**WHAT NEEDS TO BE DONE**
Make an exact copy of the records, leaving out the images.

──────── SUPPLIED MATERIAL

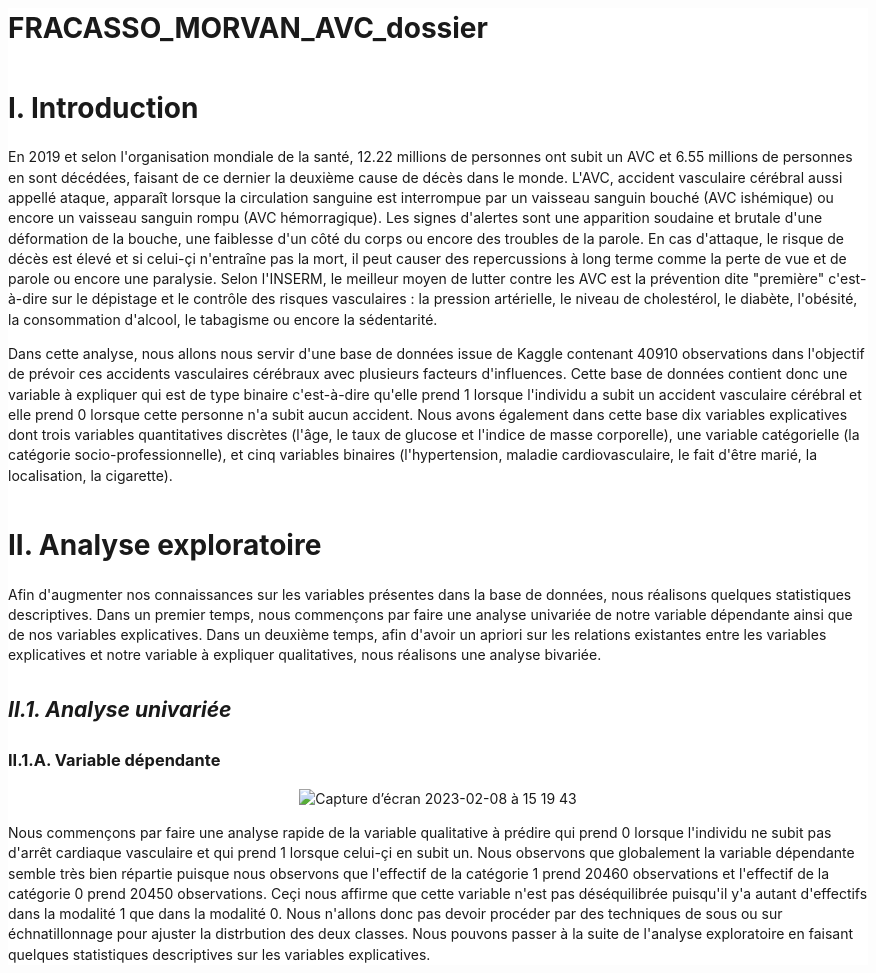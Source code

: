 # FRACASSO_MORVAN_AVC_dossier

#  **I. Introduction**

En 2019 et selon l'organisation mondiale de la santé, 12.22 millions de personnes ont subit un AVC et 6.55 millions de personnes en sont décédées, faisant de ce dernier la deuxième cause de décès dans le monde. L'AVC, accident vasculaire cérébral aussi appellé ataque, apparaît lorsque la circulation sanguine est interrompue par un vaisseau sanguin bouché (AVC ishémique) ou encore un vaisseau sanguin rompu (AVC hémorragique). Les signes d'alertes sont une apparition soudaine et brutale d'une déformation de la bouche, une faiblesse d'un côté du corps ou encore des troubles de la parole. En cas d'attaque, le risque de décès est élevé et si celui-çi n'entraîne pas la mort, il peut causer des repercussions à long terme comme la perte de vue et de parole ou encore une paralysie. Selon l'INSERM, le meilleur moyen de lutter contre les AVC est la prévention dite "première" c'est-à-dire sur le dépistage et le contrôle des risques vasculaires : la pression artérielle, le niveau de cholestérol, le diabète, l'obésité, la consommation d'alcool, le tabagisme ou encore la sédentarité. 

Dans cette analyse, nous allons nous servir d'une base de données issue de Kaggle contenant 40910 observations dans l'objectif de prévoir ces accidents vasculaires cérébraux avec plusieurs facteurs d'influences. Cette base de données contient donc une variable à expliquer qui est de type binaire c'est-à-dire qu'elle prend 1 lorsque l'individu a subit un accident vasculaire cérébral et elle prend 0 lorsque cette personne n'a subit aucun accident. Nous avons également dans cette base dix variables explicatives dont trois variables quantitatives discrètes (l'âge, le taux de glucose et l'indice de masse corporelle), une variable catégorielle (la catégorie socio-professionnelle), et cinq variables binaires (l'hypertension, maladie cardiovasculaire, le fait d'être marié, la localisation, la cigarette).

# **II. Analyse exploratoire**

Afin d'augmenter nos connaissances sur les variables présentes dans la base de données, nous réalisons quelques statistiques descriptives. Dans un premier temps, nous commençons par faire une analyse univariée de notre variable dépendante ainsi que de nos variables explicatives. Dans un deuxième temps, afin
d'avoir un apriori sur les relations existantes entre les variables explicatives et notre variable à expliquer qualitatives, nous réalisons une analyse bivariée. 

## *II.1. Analyse univariée* 

### II.1.A. Variable dépendante


<p align="center">
<img width="1430" alt="Capture d’écran 2023-02-08 à 15 19 43" src="https://user-images.githubusercontent.com/118168094/217556039-42a19a1f-d5c5-4328-bb05-10faf0e085c1.png">
</p>

Nous commençons par faire une analyse rapide de la variable qualitative à prédire qui prend 0 lorsque l'individu ne subit pas d'arrêt cardiaque vasculaire et qui prend 1 lorsque celui-çi en subit un. Nous observons que globalement la variable dépendante semble très bien répartie puisque nous observons que l'effectif de la catégorie 1 prend 20460 observations et l'effectif de la catégorie 0 prend 20450 observations. Ceçi nous affirme que cette variable n'est pas déséquilibrée puisqu'il y'a autant d'effectifs dans la modalité 1 que dans la modalité 0. Nous n'allons donc pas devoir procéder par des techniques de sous ou sur échnatillonnage pour ajuster la distrbution des deux classes. Nous pouvons passer à la suite de l'analyse exploratoire en faisant quelques statistiques descriptives sur les variables explicatives.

────────────────

**RESULT FOR THIS EXERCISE**
Source code

: # FRACASSO_MORVAN_AVC_dossier

#  **I. Introduction**

En 2019 et selon l'organisation mondiale de la santé, 12.22 millions de personnes ont subit un AVC et 6.55 millions de personnes en sont décédées, faisant de ce dernier la deuxième cause de décès dans le monde. L'AVC, accident vasculaire cérébral aussi appellé ataque, apparaît lorsque la circulation sanguine est interrompue par un vaisseau sanguin bouché (AVC ishémique) ou encore un vaisseau sanguin rompu (AVC hémorragique). Les signes d'alertes sont une apparition soudaine et brutale d'une déformation de la bouche, une faiblesse d'un côté du corps ou encore des troubles de la parole. En cas d'attaque, le risque de décès est élevé et si celui-çi n'entraîne pas la mort, il peut causer des repercussions à long terme comme la perte de vue et de parole ou encore une paralysie. Selon l'INSERM, le meilleur moyen de lutter contre les AVC est la prévention dite "première" c'est-à-dire sur le dépistage et le contrôle des risques vasculaires : la pression artérielle, le niveau de cholestérol, le diabète, l'obésité, la consommation d'alcool, le tabagisme ou encore la sédentarité. 

Dans cette analyse, nous allons nous servir d'une base de données issue de Kaggle contenant 40910 observations dans l'objectif de prévoir ces accidents vasculaires cérébraux avec plusieurs facteurs d'influences. Cette base de données contient donc une variable à expliquer qui est de type binaire c'est-à-dire qu'elle prend 1 lorsque l'individu a subit un accident vasculaire cérébral et elle prend 0 lorsque cette personne n'a subit aucun accident. Nous avons également dans cette base dix variables explicatives dont trois variables quantitatives discrètes (l'âge, le taux de glucose et l'indice de masse corporelle), une variable catégorielle (la catégorie socio-professionnelle), et cinq variables binaires (l'hypertension, maladie cardiovasculaire, le fait d'être marié, la localisation, la cigarette).

# **II. Analyse exploratoire**

Afin d'augmenter nos connaissances sur les variables présentes dans la base de données, nous réalisons quelques statistiques descriptives. Dans un premier temps, nous commençons par faire une analyse univariée de notre variable dépendante ainsi que de nos variables explicatives. Dans un deuxième temps, afin
d'avoir un apriori sur les relations existantes entre les variables explicatives et notre variable à expliquer qualitatives, nous réalisons une analyse bivariée. 

## *II.1. Analyse univariée* 

### II.1.A. Variable dépendante


<p align="center">
<img width="1430" alt="Capture d’écran 2023-02-08 à 15 19 43" src="https://user-images.githubusercontent.com/118168094/217556039-42a19a1f-d5c5-4328-bb05-10faf0e085c1.png">
</p>

Nous commençons par faire une analyse rapide de la variable qualitative à prédire qui prend 0 lorsque l'individu ne subit pas d'arrêt cardiaque vasculaire et qui prend 1 lorsque celui-çi en subit un. Nous observons que globalement la variable dépendante semble très bien répartie puisque nous observons que l'effectif de la catégorie 1 prend 20460 observations et l'effectif de la catégorie 0 prend 20450 observations. Ceçi nous affirme que cette variable n'est pas déséquilibrée puisqu'il y'a autant d'effectifs dans la modalité 1 que dans la modalité 0. Nous n'allons donc pas devoir procéder par des techniques de sous ou sur échnatillonnage pour ajuster la distrbution des deux classes. Nous pouvons passer à la suite de l'analyse exploratoire en faisant quelques statistiques descriptives sur les variables explicatives.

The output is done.